Aerosols & Clouds
Clouds have a very large effect on the Earth's radiation budget, which can be perturbed through the addition of aerosol particles into the atmosphere from anthropogenic and natural processes. Particles act as sites for cloud droplet and ice formation. This influences cloud microphysical properties, and subsequently affects cloud dynamics and thermodynamics, and the way the cloud interacts with radiation.
Human-induced changes to the particle loading affecting these processes, known as indirect effects, are large and highly uncertain. The fourth IPCC Assessment Report rates scientific understanding of the aerosol-cloud interactions and cloud albedo radiative forcing as "low".
The influence of pollution on warm clouds, that is clouds containing only liquid water, are the largest source of attributable uncertainty in radiative forcing estimates in global models at the present time. However, the uncertainties surrounding ice and mixed phase clouds are deemed to be so large that no estimates of the uncertainty in their radiative forcing have been made.
A major contributor to this uncertainty stems from a rather poor knowledge of the fundamental aerosol and cloud properties and processes that leads to their poor representation in models. Significant fundamental research in these areas is necessary in order to reduce systematic errors in future climate models.
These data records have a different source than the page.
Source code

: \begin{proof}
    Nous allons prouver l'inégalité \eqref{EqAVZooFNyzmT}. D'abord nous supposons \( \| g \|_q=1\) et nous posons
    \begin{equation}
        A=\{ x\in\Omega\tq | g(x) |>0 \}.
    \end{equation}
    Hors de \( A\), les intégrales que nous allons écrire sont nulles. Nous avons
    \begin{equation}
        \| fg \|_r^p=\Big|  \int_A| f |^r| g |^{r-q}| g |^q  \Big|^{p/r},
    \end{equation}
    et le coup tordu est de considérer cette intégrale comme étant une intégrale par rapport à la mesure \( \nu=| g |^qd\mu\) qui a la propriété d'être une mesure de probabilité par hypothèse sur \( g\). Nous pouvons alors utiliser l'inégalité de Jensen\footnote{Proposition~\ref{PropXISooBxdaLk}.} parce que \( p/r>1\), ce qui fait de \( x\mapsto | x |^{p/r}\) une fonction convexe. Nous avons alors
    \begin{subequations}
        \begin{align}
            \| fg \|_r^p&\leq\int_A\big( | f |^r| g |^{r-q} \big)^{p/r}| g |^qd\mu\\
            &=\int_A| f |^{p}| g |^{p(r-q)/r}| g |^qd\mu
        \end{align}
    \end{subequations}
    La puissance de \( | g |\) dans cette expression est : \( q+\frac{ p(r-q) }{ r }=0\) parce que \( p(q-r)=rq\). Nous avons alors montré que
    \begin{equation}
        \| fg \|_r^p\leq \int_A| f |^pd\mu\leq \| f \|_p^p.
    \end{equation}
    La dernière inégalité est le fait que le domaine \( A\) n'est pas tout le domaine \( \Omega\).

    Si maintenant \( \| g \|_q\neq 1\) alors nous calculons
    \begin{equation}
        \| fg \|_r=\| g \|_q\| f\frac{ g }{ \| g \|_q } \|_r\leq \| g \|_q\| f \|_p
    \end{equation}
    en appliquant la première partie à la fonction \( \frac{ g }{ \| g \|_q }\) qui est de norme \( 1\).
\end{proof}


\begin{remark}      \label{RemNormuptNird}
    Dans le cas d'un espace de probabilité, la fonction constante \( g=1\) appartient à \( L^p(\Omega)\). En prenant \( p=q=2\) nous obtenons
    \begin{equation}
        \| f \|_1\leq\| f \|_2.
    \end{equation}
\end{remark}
The UK has a very strong community in the aerosol cloud and climate area and is well positioned to lead internationally. The NERC APPRAISE research programme has initiated the development of a range of model and laboratory tools that can be used to make substantial contributions to fundamental understanding in the area of aerosols and clouds.
In order to build on APPRAISE and other recent investments in field programmes, NERC is investing in this new Aerosols and Clouds programme.
The overarching aim of the Aerosols and Clouds programme is:
"To reduce the uncertainty in estimates of radiative forcing and climate feedbacks relating to aerosol and cloud processes through focused laboratory and theoretical studies."
Of particular interest is improving knowledge of the following key core physical and chemical processes:
- Quantification of indirect effects of aerosols on the radiative forcing due to their interaction with clouds and the underlying cloud/aerosol processes.
- Ice particle processes in deep frontal, convective clouds and cirrus clouds.
This programme is strategically important, as some of the largest uncertainties in future climate prediction centre on the radiative impacts of aerosols and clouds and the feedback processes involved through cloud formation and albedo.
This programme will directly address NERC climate system theme challenges relating to increasing knowledge of the physical, chemical and biological feedback processes, and improving understanding of modelling and key processes determining the sensitivity of the climate system. It will also contribute to improving understanding of the changing water cycle and how it will affect water availability and quality. It is also relevant to the Earth system science and technologies themes.
This programme is expected to achieve impact by improving process understanding, that will narrow the uncertainty in climate prediction models.